━━ Data provided ━━

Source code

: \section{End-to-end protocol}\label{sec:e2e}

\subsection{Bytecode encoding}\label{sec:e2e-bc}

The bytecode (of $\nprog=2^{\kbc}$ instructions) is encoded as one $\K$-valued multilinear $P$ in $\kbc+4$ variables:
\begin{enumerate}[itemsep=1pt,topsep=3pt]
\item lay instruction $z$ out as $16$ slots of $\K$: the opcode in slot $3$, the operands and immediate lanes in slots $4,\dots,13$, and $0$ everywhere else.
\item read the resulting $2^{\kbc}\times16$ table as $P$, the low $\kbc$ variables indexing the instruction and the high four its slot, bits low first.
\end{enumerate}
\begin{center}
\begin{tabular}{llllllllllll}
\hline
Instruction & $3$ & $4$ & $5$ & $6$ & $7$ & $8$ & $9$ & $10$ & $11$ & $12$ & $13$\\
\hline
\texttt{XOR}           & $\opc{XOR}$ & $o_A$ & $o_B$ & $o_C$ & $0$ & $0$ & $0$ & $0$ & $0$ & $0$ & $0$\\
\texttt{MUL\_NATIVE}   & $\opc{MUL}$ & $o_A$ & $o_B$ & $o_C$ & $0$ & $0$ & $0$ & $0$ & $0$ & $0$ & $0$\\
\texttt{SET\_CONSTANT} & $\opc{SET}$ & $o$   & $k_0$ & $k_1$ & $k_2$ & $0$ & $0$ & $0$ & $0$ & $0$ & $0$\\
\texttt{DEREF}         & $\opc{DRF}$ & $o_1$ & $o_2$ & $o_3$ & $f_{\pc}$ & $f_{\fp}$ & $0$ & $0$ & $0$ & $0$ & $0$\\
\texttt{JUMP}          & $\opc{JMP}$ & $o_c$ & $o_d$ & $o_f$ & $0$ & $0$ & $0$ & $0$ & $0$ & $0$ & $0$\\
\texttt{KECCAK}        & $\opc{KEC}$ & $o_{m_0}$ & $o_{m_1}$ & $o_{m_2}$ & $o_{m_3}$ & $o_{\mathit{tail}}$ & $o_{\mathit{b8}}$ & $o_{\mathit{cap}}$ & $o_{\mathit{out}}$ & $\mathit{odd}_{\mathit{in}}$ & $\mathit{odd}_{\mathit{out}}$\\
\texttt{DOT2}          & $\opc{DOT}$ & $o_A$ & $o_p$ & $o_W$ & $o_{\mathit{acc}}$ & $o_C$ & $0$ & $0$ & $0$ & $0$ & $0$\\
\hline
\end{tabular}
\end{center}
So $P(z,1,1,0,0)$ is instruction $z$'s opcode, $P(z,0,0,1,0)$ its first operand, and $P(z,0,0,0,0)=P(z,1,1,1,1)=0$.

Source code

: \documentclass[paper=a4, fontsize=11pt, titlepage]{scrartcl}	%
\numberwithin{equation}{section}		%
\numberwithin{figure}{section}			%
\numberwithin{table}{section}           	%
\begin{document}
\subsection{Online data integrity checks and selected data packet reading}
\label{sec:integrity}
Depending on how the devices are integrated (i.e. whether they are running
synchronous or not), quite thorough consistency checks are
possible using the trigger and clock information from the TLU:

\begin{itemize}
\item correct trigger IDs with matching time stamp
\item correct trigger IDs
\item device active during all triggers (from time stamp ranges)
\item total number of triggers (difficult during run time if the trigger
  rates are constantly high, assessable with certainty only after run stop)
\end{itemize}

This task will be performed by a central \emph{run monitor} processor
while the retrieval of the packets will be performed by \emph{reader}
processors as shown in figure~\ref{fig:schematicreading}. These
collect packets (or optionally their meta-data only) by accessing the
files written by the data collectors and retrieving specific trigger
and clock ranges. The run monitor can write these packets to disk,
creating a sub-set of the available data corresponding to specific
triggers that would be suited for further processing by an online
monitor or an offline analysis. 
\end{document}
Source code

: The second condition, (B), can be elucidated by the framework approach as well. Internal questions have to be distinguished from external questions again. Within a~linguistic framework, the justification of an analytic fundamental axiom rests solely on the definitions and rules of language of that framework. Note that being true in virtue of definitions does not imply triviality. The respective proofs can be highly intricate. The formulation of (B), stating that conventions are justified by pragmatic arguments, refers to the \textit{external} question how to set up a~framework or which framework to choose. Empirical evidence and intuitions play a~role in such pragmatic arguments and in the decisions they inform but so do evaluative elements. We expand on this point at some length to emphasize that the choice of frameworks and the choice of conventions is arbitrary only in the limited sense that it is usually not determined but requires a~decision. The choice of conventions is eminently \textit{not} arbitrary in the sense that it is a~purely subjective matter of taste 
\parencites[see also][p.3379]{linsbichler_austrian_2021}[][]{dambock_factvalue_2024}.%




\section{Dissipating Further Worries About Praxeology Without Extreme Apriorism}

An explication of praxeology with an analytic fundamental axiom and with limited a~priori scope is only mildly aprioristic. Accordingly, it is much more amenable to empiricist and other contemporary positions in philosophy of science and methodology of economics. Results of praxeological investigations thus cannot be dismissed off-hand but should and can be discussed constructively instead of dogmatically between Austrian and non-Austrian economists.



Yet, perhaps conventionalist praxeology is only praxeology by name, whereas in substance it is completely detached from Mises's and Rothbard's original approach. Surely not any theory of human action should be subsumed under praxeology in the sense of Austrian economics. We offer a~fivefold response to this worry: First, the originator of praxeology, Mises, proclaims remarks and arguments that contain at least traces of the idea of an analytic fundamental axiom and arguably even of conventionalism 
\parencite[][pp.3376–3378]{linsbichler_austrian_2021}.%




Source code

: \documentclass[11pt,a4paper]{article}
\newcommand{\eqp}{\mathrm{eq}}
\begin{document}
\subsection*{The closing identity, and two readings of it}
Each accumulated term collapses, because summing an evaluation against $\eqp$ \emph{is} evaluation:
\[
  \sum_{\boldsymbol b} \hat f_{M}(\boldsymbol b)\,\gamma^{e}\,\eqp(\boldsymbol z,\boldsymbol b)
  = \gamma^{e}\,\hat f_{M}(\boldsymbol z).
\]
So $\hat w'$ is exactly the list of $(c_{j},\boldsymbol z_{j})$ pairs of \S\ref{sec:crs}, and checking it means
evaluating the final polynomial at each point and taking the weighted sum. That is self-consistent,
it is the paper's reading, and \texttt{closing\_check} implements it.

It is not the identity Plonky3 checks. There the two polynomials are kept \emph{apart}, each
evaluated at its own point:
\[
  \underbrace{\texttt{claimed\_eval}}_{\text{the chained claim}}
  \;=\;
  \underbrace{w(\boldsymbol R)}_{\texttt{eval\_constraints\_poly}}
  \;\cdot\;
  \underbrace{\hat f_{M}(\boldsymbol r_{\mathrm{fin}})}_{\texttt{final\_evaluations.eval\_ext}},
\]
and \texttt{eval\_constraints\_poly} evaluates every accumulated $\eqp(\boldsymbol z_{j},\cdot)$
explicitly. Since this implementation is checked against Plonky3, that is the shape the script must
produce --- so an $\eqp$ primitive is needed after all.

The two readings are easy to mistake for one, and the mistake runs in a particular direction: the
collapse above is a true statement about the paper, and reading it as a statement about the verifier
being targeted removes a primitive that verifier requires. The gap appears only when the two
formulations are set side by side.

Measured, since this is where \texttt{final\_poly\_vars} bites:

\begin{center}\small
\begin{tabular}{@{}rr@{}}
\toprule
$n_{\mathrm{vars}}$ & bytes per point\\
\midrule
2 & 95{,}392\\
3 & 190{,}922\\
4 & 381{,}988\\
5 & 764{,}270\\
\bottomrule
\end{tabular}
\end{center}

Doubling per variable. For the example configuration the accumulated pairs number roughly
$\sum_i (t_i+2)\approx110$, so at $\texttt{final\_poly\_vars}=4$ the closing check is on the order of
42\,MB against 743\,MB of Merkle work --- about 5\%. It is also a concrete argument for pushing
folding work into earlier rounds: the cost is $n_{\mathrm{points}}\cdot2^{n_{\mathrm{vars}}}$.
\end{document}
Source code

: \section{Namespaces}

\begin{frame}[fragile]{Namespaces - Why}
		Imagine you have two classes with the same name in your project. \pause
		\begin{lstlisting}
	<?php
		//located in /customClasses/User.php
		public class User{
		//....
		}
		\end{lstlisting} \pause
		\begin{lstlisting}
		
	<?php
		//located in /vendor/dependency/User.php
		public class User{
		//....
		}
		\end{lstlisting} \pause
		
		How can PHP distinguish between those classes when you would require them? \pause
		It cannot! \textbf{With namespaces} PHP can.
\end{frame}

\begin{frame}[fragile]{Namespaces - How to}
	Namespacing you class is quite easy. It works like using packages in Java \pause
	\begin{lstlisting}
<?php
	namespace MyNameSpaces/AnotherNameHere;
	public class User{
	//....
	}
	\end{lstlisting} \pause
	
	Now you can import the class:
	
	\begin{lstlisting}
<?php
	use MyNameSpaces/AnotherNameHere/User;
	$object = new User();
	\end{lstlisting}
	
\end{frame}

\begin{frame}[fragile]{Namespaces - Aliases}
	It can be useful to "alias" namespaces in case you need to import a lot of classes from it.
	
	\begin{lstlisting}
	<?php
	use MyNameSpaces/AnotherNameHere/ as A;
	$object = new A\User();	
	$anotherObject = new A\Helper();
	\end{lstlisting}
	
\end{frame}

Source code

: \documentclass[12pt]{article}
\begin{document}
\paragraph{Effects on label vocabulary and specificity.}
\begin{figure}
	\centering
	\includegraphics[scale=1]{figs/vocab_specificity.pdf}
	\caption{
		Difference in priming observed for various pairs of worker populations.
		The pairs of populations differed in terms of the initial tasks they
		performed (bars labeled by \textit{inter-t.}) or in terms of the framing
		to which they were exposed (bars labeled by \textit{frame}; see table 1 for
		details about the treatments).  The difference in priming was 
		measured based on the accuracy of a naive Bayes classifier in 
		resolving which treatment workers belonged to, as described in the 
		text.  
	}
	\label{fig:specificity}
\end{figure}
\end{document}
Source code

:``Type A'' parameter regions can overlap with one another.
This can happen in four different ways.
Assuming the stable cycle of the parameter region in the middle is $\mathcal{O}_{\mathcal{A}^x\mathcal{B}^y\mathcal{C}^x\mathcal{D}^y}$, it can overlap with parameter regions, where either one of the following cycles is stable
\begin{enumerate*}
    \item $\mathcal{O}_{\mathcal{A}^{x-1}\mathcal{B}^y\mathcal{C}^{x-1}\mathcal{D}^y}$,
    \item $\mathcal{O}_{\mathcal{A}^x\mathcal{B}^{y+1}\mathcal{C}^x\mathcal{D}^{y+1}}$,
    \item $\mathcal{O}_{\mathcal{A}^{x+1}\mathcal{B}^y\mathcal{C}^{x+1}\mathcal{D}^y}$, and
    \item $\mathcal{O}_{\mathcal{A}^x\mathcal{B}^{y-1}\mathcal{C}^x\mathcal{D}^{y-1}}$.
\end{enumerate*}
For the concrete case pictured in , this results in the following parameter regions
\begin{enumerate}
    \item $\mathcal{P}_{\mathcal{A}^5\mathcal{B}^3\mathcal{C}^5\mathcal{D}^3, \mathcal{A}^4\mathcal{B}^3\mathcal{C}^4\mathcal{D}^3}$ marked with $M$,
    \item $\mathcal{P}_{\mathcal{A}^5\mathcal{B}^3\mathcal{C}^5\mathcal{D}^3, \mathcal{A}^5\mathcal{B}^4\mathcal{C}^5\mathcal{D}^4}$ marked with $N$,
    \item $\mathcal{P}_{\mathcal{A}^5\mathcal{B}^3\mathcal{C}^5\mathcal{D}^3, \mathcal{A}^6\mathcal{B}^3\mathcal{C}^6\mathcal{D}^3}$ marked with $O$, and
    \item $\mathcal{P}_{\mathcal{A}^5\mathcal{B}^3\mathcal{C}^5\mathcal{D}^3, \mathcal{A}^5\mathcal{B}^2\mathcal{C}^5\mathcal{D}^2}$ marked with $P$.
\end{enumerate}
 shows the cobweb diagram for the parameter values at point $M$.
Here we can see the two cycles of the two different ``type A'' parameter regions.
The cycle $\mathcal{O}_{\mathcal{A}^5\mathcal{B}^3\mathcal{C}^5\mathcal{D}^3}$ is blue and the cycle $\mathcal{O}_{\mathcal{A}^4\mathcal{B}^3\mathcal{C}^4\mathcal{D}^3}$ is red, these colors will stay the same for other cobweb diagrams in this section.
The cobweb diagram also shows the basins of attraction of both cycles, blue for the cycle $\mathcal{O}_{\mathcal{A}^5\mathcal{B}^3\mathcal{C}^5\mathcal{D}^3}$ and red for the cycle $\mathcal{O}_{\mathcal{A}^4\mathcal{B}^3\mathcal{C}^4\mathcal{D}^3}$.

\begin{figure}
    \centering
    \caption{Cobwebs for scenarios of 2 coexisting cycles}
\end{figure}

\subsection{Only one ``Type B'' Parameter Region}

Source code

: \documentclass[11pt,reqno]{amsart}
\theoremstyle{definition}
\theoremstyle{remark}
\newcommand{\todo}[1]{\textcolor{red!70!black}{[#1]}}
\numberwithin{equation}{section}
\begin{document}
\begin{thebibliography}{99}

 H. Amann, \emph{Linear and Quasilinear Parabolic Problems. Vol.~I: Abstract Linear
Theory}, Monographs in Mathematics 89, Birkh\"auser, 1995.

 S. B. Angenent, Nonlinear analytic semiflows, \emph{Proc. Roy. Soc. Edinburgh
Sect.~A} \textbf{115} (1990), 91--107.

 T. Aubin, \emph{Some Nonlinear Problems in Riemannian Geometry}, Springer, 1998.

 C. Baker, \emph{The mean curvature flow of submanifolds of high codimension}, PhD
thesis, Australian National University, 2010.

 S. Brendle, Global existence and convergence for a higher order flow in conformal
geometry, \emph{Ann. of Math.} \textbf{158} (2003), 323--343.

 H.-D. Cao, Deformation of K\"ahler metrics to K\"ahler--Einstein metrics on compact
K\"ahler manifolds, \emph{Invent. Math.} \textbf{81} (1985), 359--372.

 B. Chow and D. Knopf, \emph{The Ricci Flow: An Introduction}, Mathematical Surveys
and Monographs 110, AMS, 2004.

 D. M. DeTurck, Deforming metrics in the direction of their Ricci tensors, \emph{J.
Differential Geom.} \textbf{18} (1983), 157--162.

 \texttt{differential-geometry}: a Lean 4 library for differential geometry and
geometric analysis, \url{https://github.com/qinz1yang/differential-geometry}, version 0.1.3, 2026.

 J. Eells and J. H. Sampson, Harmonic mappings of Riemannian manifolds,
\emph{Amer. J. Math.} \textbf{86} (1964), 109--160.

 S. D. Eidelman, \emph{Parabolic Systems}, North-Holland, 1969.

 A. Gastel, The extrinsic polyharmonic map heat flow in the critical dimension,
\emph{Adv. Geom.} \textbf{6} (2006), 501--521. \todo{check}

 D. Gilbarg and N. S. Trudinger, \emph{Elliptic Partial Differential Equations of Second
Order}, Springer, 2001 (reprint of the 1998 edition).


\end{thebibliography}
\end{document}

━━━

• **Assignment**
Go through the records above and copy every line holding the word "variables".

• **Response below**
The bytecode (of $\nprog=2^{\kbc}$ instructions) is encoded as one $\K$-valued multilinear $P$ in $\kbc+4$ variables:
\item read the resulting $2^{\kbc}\times16$ table as $P$, the low $\kbc$ variables indexing the instruction and the high four its slot, bits low first.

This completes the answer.